Movies That Changed Their Titles



Some of you might have scratched your heads when you saw the title of the Tom Cruise science fiction flick Live.Die.Repeat: Edge of Tomorrow as it became available on DVD/Blu Ray and on-demand.  "Where did Live.Die.Repeat come from?" you might have asked. "Wasn't it just Edge of Tomorrow?" Do not doubt your memory.  It did indeed have a name change, and not its first either.  Read below for more info, as well as a list of other motion pictures that were re-dubbed with a new monicker.

The 13th Warrior -- Sometimes a title works for a novel, but doesn't translate well to the big screen.  Take, for example, this adaptation of Michael Crichton's Eaters of the Dead.  I remember working at an event in Jamaica and the studio was presenting a teaser reel of upcoming projects to a bunch of media sales people during an outdoor dinner by the beach.  Needless to say, the old title didn't help their appetites much, hence the name change.

Birth of a Nation -- D.W. Griffith's epic silent movie is no less racist, even if it did alter the name of the original book on which it was based, The Clansman.

Blade Runner -- Often times a novel title is just too long for the movie marquees. Case in point, Philip K. Dick's Do Androids Dream of Electric Sheep?

Edge of Tomorrow -- Whether or not Live.Die.Repeat is better than Edge of Tomorrow is moot, because the original title was All You Need Is Kill, based on the Japanese science fiction tale by Hiroshi Sakurazaka, which means this adaptation had identity problems from the beginning.

Field of Dreams -- Originally called Shoeless Joe, I confess the new name is much more poetic.

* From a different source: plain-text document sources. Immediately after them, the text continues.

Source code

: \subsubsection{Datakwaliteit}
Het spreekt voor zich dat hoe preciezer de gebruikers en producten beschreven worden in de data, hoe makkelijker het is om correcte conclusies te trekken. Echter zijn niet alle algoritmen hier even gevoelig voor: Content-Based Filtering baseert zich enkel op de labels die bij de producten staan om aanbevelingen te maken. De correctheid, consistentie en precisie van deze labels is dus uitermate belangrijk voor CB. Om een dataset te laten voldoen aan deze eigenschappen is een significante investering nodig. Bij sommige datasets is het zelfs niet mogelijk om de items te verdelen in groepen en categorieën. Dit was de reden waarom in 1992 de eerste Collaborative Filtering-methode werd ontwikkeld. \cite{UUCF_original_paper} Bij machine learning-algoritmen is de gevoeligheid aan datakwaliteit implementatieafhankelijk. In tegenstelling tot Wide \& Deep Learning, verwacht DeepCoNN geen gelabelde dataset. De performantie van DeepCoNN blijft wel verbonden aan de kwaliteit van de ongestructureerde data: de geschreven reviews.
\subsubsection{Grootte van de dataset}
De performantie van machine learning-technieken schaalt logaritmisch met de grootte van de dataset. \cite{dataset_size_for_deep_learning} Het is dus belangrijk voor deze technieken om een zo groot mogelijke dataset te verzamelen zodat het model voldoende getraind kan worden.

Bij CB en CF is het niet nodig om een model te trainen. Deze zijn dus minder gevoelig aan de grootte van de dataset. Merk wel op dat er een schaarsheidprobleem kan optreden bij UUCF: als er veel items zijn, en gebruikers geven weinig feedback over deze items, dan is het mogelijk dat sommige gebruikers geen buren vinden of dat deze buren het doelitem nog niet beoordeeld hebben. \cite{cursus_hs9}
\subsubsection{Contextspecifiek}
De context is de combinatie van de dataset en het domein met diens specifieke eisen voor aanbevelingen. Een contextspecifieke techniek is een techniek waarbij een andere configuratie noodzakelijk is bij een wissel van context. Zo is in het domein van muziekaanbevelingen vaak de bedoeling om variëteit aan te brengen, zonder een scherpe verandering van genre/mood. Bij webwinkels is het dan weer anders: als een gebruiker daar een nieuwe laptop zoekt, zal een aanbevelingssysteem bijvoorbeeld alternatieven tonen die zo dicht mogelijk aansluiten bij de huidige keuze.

GoodFellas -- The book that this Martin Scorsese classic was based on was called Wiseguy, but there already was a TV show about gangsters with that title, so the change was made.

Hancock -- I don't think the new name is any better than the original: Tonight He Comes.

Les Daniels' The Butler -- Adding the filmmaker's name to the title seems trivial, but the studio had to do it because there was another film from the silent era that already had dibs on The Butler.  Can't make this stuff up.

Marvel's The Avengers -- In order to avoid confusion with the spy bomb The Avengers, based on the 1960s TV show, the studio added the comic company's name to the title.  In England (which has a history of renaming movies anyway) it was called Avengers Assemble.

Pretty Woman -- Did you know that the Julia Roberts blockbuster was original called 3000? I wasn't a fan of the movie, but the new name was an improvement.

Return of the Jedi -- When I was a kid, I had a poster with the original title of this Star Wars film, Revenge of the Jedi.  If I still had it in mint condition, it would be worth a lot of money. Lucas decided to change the name, because Jedi Knights technically shouldn't believe in revenge, unless they were seduced by the Dark Side of the Force.  Lucas titled one of his prequel movies Revenge of the Sith, which was a much better fit.

Scream -- Scary Movie sounded too goofy, but the Wayans brothers used that title for an outright horror spoof franchise years later.

Unforgiven -- Clint Eastwood's original title was a bit harsh: The Cut-Whore Killings.

The Watch -- They changed the name from Neighborhood Watch, because they were afraid of backlash after headlines about the shooting of Trayvon Martin.

These are just some.  Have I missed any important ones?  Let me know.